Gather all lines in the entries that include the word "MutexTypes".

BEGIN RECORDS SUPPLIED

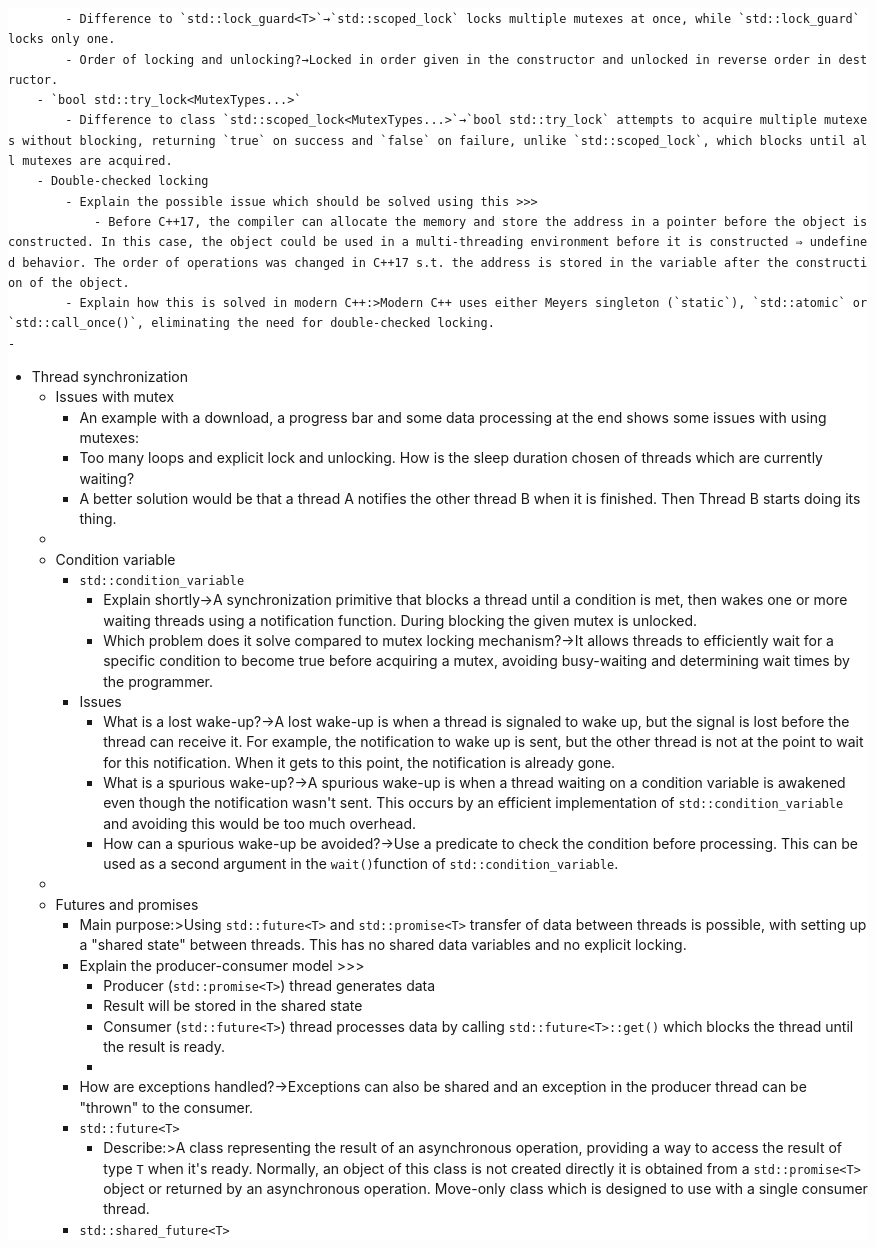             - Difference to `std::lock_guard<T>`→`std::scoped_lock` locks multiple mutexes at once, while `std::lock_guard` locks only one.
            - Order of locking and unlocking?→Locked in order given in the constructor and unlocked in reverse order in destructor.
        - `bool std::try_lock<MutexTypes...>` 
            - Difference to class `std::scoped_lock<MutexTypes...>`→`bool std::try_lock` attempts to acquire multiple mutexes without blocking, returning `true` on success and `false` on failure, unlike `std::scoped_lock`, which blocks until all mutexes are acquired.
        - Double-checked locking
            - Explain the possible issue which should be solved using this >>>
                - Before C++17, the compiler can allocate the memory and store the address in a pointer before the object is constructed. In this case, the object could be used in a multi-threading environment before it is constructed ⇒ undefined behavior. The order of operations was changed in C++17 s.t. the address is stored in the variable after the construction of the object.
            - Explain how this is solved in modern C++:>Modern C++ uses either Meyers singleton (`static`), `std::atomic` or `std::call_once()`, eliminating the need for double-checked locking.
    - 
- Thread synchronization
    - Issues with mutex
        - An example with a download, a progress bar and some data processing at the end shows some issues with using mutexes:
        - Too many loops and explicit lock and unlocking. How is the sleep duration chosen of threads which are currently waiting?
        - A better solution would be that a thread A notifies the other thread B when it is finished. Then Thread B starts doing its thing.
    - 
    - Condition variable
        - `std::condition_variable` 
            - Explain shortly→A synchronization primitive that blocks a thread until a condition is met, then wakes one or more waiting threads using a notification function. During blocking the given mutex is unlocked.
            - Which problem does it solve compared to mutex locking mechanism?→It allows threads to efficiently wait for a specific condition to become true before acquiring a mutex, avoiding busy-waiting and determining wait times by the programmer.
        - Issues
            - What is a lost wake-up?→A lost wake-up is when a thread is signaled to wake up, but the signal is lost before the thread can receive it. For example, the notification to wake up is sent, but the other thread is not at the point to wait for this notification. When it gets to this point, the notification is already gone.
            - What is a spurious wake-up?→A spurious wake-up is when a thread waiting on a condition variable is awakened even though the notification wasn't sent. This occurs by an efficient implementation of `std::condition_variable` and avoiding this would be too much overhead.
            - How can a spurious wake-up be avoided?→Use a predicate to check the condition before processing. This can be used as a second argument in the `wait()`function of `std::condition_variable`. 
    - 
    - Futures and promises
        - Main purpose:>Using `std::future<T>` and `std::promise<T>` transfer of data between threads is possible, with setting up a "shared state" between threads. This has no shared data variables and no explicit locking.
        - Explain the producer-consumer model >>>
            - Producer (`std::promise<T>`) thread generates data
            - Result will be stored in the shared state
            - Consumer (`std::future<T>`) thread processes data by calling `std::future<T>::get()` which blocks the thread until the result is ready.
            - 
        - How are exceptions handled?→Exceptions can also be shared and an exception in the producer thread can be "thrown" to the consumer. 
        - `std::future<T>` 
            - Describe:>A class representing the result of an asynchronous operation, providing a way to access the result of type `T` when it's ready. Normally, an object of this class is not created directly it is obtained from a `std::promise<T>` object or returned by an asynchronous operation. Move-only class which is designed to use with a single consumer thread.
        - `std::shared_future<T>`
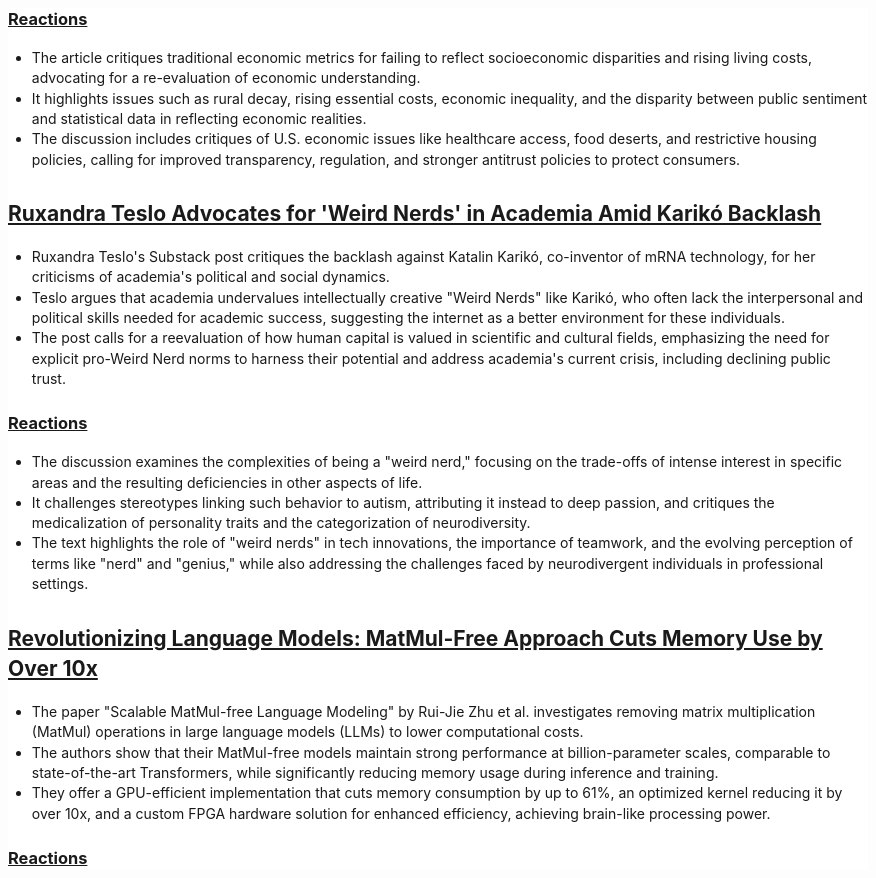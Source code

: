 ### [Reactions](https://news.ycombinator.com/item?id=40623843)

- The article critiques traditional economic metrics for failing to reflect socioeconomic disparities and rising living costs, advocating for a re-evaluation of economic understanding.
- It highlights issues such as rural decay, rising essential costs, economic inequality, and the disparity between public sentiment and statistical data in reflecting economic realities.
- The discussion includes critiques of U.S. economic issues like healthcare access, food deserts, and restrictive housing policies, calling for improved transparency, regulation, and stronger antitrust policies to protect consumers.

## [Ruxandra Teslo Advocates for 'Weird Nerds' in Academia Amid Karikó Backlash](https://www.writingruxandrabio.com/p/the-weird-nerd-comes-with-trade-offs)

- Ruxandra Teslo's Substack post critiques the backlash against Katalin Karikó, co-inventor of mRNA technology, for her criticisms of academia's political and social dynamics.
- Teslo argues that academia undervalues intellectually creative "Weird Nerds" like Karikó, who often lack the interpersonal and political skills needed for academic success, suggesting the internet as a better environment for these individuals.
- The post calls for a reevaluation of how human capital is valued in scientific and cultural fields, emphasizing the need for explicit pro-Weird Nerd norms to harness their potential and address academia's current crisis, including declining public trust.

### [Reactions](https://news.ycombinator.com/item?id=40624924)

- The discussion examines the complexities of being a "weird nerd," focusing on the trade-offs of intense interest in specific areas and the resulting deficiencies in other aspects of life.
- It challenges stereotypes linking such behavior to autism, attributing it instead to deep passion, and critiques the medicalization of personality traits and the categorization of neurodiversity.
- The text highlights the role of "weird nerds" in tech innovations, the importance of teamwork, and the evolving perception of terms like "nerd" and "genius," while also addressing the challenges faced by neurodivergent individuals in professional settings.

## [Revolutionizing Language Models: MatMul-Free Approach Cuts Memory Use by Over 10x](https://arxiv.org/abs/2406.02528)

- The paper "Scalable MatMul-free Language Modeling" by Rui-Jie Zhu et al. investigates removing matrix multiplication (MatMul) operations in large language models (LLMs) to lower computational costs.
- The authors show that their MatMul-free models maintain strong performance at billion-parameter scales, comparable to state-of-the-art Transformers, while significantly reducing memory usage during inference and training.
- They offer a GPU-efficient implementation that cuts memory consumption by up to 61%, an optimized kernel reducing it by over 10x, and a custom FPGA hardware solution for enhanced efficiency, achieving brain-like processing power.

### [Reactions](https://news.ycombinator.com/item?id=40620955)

END RECORDS SUPPLIED

REPLY |
        - `bool std::try_lock<MutexTypes...>` 
            - Difference to class `std::scoped_lock<MutexTypes...>`→`bool std::try_lock` attempts to acquire multiple mutexes without blocking, returning `true` on success and `false` on failure, unlike `std::scoped_lock`, which blocks until all mutexes are acquired.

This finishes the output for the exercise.